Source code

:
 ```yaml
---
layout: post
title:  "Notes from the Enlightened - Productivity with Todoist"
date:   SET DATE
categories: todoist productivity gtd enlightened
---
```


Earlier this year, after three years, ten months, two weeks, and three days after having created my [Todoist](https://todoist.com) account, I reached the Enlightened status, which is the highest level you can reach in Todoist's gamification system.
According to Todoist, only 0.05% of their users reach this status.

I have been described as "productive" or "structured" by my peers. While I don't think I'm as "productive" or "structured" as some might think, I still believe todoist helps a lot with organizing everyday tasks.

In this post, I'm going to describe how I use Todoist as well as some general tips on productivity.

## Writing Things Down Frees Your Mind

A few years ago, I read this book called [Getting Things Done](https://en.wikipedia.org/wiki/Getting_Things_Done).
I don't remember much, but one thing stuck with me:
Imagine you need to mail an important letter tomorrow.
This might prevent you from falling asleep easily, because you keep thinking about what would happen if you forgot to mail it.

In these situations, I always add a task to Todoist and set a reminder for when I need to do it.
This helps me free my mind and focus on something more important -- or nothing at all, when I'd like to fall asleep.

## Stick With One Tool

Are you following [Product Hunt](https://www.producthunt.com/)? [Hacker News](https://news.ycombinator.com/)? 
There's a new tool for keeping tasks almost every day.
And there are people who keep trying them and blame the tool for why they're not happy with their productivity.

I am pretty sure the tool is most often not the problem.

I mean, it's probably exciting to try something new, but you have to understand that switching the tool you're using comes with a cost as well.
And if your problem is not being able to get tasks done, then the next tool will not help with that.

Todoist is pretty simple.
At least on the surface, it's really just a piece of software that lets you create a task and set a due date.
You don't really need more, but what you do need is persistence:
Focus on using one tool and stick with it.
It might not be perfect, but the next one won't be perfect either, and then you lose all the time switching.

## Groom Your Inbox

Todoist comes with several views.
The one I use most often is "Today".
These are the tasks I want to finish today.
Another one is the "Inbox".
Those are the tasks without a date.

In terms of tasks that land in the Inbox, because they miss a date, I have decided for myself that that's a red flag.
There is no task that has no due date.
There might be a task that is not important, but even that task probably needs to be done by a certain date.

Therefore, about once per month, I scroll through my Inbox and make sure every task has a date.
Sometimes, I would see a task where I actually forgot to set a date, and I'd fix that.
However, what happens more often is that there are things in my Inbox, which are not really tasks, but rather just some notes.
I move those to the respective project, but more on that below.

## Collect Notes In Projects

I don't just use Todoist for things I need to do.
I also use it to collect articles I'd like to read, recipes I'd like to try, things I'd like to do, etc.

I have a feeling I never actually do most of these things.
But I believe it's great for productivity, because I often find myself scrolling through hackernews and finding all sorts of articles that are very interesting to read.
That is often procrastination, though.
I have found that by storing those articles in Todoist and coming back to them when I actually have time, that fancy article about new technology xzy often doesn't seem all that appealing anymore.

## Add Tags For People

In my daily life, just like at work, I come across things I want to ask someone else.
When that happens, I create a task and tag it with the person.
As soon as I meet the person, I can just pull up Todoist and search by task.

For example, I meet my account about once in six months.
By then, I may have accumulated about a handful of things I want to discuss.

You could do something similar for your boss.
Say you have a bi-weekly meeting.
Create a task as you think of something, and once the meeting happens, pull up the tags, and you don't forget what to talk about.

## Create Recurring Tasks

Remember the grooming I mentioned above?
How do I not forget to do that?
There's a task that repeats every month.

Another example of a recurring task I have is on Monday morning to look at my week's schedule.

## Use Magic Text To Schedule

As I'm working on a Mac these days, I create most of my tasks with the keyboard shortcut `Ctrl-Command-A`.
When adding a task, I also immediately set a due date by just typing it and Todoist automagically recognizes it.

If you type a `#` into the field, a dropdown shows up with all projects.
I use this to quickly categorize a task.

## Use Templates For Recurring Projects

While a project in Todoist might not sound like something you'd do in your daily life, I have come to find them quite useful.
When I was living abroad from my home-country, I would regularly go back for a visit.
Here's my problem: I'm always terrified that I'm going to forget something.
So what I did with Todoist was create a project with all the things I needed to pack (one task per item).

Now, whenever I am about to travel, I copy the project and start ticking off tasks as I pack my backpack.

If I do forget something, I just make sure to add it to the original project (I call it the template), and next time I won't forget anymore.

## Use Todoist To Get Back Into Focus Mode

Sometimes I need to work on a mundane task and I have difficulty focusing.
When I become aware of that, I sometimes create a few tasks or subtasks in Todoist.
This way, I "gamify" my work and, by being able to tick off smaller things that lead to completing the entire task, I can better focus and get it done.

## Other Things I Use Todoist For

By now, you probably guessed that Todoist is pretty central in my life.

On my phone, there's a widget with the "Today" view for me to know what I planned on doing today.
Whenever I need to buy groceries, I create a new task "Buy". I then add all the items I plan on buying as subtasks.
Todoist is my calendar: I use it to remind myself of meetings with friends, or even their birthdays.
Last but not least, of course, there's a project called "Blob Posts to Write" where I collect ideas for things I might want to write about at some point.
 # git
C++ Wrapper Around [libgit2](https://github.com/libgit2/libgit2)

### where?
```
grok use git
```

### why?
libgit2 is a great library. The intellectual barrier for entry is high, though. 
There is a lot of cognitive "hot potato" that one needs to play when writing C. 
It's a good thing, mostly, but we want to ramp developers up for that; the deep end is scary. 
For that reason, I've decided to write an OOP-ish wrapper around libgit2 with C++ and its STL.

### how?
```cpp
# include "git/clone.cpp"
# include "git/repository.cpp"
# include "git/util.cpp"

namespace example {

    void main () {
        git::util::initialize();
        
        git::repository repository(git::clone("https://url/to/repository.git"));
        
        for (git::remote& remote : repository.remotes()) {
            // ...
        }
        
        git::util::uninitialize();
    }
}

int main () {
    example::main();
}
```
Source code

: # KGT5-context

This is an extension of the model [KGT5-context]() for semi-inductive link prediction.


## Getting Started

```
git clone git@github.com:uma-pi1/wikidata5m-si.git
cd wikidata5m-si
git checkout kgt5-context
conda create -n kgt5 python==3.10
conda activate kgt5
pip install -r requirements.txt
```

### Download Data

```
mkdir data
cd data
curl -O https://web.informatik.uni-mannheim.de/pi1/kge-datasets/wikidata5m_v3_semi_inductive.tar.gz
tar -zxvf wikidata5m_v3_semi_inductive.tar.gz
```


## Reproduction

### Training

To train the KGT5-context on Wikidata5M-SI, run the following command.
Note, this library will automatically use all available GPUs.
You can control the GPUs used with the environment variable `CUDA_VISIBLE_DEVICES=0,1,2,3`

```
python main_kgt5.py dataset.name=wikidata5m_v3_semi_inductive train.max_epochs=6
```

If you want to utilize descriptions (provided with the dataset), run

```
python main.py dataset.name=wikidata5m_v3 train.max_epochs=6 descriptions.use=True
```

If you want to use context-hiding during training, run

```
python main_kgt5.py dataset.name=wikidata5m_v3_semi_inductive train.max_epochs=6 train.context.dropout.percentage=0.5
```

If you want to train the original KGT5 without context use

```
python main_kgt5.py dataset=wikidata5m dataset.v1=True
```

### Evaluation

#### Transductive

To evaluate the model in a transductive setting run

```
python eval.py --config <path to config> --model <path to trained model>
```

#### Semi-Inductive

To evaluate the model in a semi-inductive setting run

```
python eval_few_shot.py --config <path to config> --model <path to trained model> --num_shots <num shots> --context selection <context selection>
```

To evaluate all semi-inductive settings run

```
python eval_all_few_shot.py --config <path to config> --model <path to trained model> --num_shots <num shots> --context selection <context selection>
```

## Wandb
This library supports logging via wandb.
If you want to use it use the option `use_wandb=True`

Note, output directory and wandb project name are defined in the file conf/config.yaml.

_TASK OBJECTIVE_
Scan the records above for the lines holding "I also use it" and "Say you have a bi-weekly meeting.". Transcribe those two and every line between them word for word, and no others.

_RESPONSE TO THIS EXERCISE_
I also use it to collect articles I'd like to read, recipes I'd like to try, things I'd like to do, etc.

I have a feeling I never actually do most of these things.
But I believe it's great for productivity, because I often find myself scrolling through hackernews and finding all sorts of articles that are very interesting to read.
That is often procrastination, though.
I have found that by storing those articles in Todoist and coming back to them when I actually have time, that fancy article about new technology xzy often doesn't seem all that appealing anymore.

## Add Tags For People

In my daily life, just like at work, I come across things I want to ask someone else.
When that happens, I create a task and tag it with the person.
As soon as I meet the person, I can just pull up Todoist and search by task.

For example, I meet my account about once in six months.
By then, I may have accumulated about a handful of things I want to discuss.

You could do something similar for your boss.
Say you have a bi-weekly meeting.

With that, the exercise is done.